Auray n’a pas déçu. Je suis immédiatement tombée sous le charme de ses rues pavées, de ses maisons à colombages et de son port fluvial pittoresque. J’ai également appris que son principal titre de gloire est que Benjamin Franklin y a accosté en décembre 1776 après avoir traversé l’Atlantique en mission diplomatique pendant la guerre d’indépendance.
J’ignorais qu’elle avait également un lien significatif avec les arts décoratifs, jusqu’à ce que la meilleure librairie de la ville, Vent de soleil, soit reprise en 2023. L’un des nouveaux propriétaires, Maël Bulot, avait auparavant travaillé dans une galerie de design au cœur du Carré Rive Gauche, le quartier des antiquaires de Paris. « Vous saviez que Jean Royère avait une maison ici ? demande-t-il.
L’idée que l’un des plus grands architectes d’intérieur et fabricants de meubles français du XXe siècle y ait résidé a piqué ma curiosité. Comment un grand nom de mon domaine avait-il pu vivre dans ma ville ? Une recherche rapide sur Google n’a pas révélé grand-chose, si ce n’est que sa propriété n’existe plus. Elle a été démolie au début des années 2000. Le bureau de mon avocat en droit immobilier se trouve aujourd’hui à cet endroit, ainsi que deux immeubles d’habitation. Les deux hectares et demi de l’ancien jardin de Royère servent de parc public, bien qu’il ne reste de son époque que quelques arbres de taille impressionnante.

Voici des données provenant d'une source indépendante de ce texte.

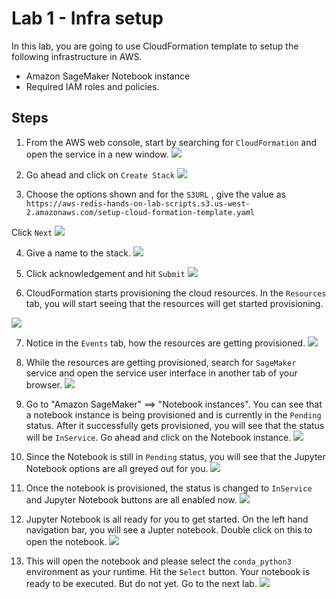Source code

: # Lab 1 - Infra setup

In this lab, you are going to use CloudFormation template to setup the following infrastructure in AWS.
- Amazon SageMaker Notebook instance
- Required IAM roles and policies.

## Steps

1. From the AWS web console, start by searching for `CloudFormation` and open the service in a new window.
![](images/cft-setup-1.png)

2. Go ahead and click on `Create Stack`
![](images/cft-setup-2.png)

3. Choose the options shown and for the `S3URL` , give the value as `https://aws-redis-hands-on-lab-scripts.s3.us-west-2.amazonaws.com/setup-cloud-formation-template.yaml`

Click `Next`
![](images/cft-setup-3.png)

4. Give a name to the stack.
![](images/cft-setup-4.png)

5. Click acknowledgement and hit `Submit`
![](images/cft-setup-5.png)

6. CloudFormation starts provisioning the cloud resources. In the `Resources` tab, you will start seeing that the resources will get started provisioning.

![](images/cft-setup-6.png)

7. Notice in the `Events` tab, how the resources are getting provisioned.
![](images/cft-setup-7.png)

8. While the resources are getting provisioned, search for `SageMaker` service and open the service user interface in another tab of your browser.
![](images/cft-setup-8.png)

9. Go to "Amazon SageMaker" ==> "Notebook instances". You can see that a notebook instance is being provisioned and is currently in the `Pending` status. After it successfully gets provisioned, you will see that the status will be `InService`. Go ahead and click on the Notebook instance.
![](images/cft-setup-9.png)

10. Since the Notebook is still in `Pending` status, you will see that the Jupyter Notebook options are all greyed out for you.
![](images/cft-setup-10.png)

11. Once the notebook is provisioned, the status is changed to `InService` and Jupyter Notebook buttons are all enabled now.
![](images/cft-setup-11.png)

12. Jupyter Notebook is all ready for you to get started. On the left hand navigation bar, you will see a Jupter notebook. Double click on this to open the notebook.
![](images/cft-setup-12.png)

13. This will open the notebook and please select the `conda_python3` environment as your runtime. Hit the `Select` button. Your notebook is ready to be executed. But do not yet. Go to the next lab.
![](images/cft-setup-13.png)
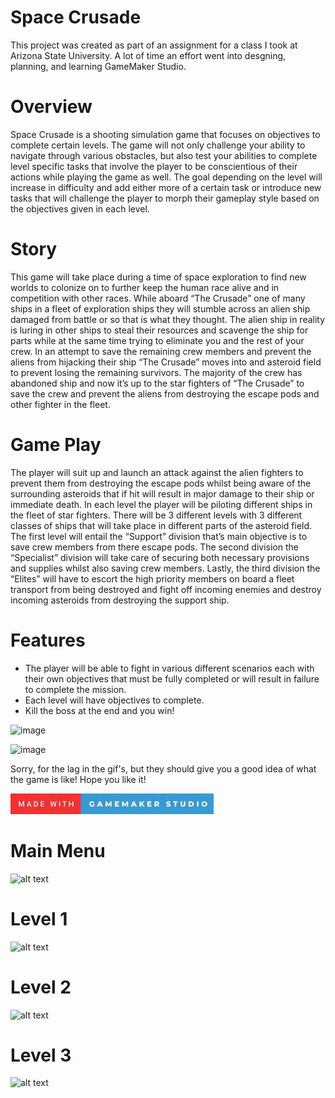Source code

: # Space Crusade
This project was created as part of an assignment for a class I took at Arizona State University. A lot of time an effort went into desgning, planning, and learning GameMaker Studio. 

# Overview
Space Crusade is a shooting simulation game that focuses on objectives to complete certain levels. The game will not only challenge your ability to navigate through various obstacles, but also test your abilities to complete level specific tasks that involve the player to be conscientious of their actions while playing the game as well. The goal depending on the level will increase in difficulty and add either more of a certain task or introduce new tasks that will challenge the player to morph their gameplay style based on the objectives given in each level.

# Story
This game will take place during a time of space exploration to find new worlds to colonize on to further keep the human race alive and in competition with other races. While aboard “The Crusade” one of many ships in a fleet of exploration ships they will stumble across an alien ship damaged from battle or so that is what they thought. The alien ship in reality is luring in other ships to steal their resources and scavenge the ship for parts while at the same time trying to eliminate you and the rest of your crew. In an attempt to save the remaining crew members and prevent the aliens from hijacking their ship “The Crusade” moves into and asteroid field to prevent losing the remaining survivors. The majority of the crew has abandoned ship and now it’s up to the star fighters of “The Crusade” to save the crew and prevent the aliens from destroying the escape pods and other fighter in the fleet.

# Game Play
The player will suit up and launch an attack against the alien fighters to prevent them from destroying the escape pods whilst being aware of the surrounding asteroids that if hit will result in major damage to their ship or immediate death. In each level the player will be piloting different ships in the fleet of star fighters. There will be 3 different levels with 3 different classes of ships that will take place in different parts of the asteroid field. The first level will entail the “Support” division that’s main objective is to save crew members from there escape pods. The second division the “Specialist” division will take care of securing both necessary provisions and supplies whilst also saving crew members. Lastly, the third division the “Elites” will have to escort the high priority members on board a fleet transport from being destroyed and fight off incoming enemies and destroy incoming asteroids from destroying the support ship.

# Features
-	The player will be able to fight in various different scenarios each with their own objectives that must be fully completed or will result in failure to complete the mission.
-	Each level will have objectives to complete.
-	Kill the boss at the end and you win!


![image](https://user-images.githubusercontent.com/43836090/139782245-14e3a31b-df5a-4bce-bdda-9008ba83ba65.png)

![image](https://user-images.githubusercontent.com/43836090/139782193-fe83b4e1-b94d-48be-8aa7-ccdadc40f0e4.png)


Sorry, for the lag in the gif's, but they should give you a good idea of what the game is like! Hope you like it!

![alt text](images/testing.jpg)

# Main Menu

![alt text](images/menu.gif)

# Level 1

![alt text](images/level1.gif)

# Level 2

![alt text](images/level2.gif)

# Level 3

![alt text](images/level3.gif)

Une visite aux archives municipales a été plus fructueuse. Non seulement les employés se sont montrés très enthousiastes pour m’aider dans ma quête, mais ils étaient également les gardiens d’une série de dossiers extrêmement bien organisés sur Royère. La plupart des documents concernaient ses transactions immobilières, y compris des lettres soigneusement dactylographiées, des actes de vente et des plans de sa maison. La ville a également acquis les droits d’une série d’images prises du domaine, connu sous le nom de Loch-Bihan, juste avant sa destruction. Elles montrent une belle maison en pierre et un jardin bucolique planté de haies de buis et d’hortensias.
Mais ce qui m’a le plus frappé, ce sont les intérieurs. J’avais imaginé que Royère vivait dans un environnement moderne et épuré, entouré de certaines de ses créations désormais emblématiques, comme le canapé Polar Bear, la table basse Flaque et l’applique Liane. À mes yeux, ces meubles comptent parmi les plus beaux qui soient, à la fois élégants et ludiques, merveilleusement originaux tout en étant ancrés dans la tradition classique.
Tous sont aujourd’hui produits par l’atelier de meubles Royère, fondé en 2019 par Vladimir Markovic, le neveu du partenaire de toujours de Royère, Micha Djordjevic, qui a hérité des droits artistiques de Royère après sa mort, en 1981. L’objectif de l’entreprise est de fabriquer les meubles comme Royère le faisait lui-même, avec l’aide des meilleurs artisans de France. « Nous essayons d’être aussi précis que possible sur le plan historique », explique son directeur artistique, Jonathan Wray. « Nous sommes très exigeants et nous nous assurons que les pièces correspondent à l’intention originale. (Royère travaille avec les clients privés de 1stDibs au cas par cas).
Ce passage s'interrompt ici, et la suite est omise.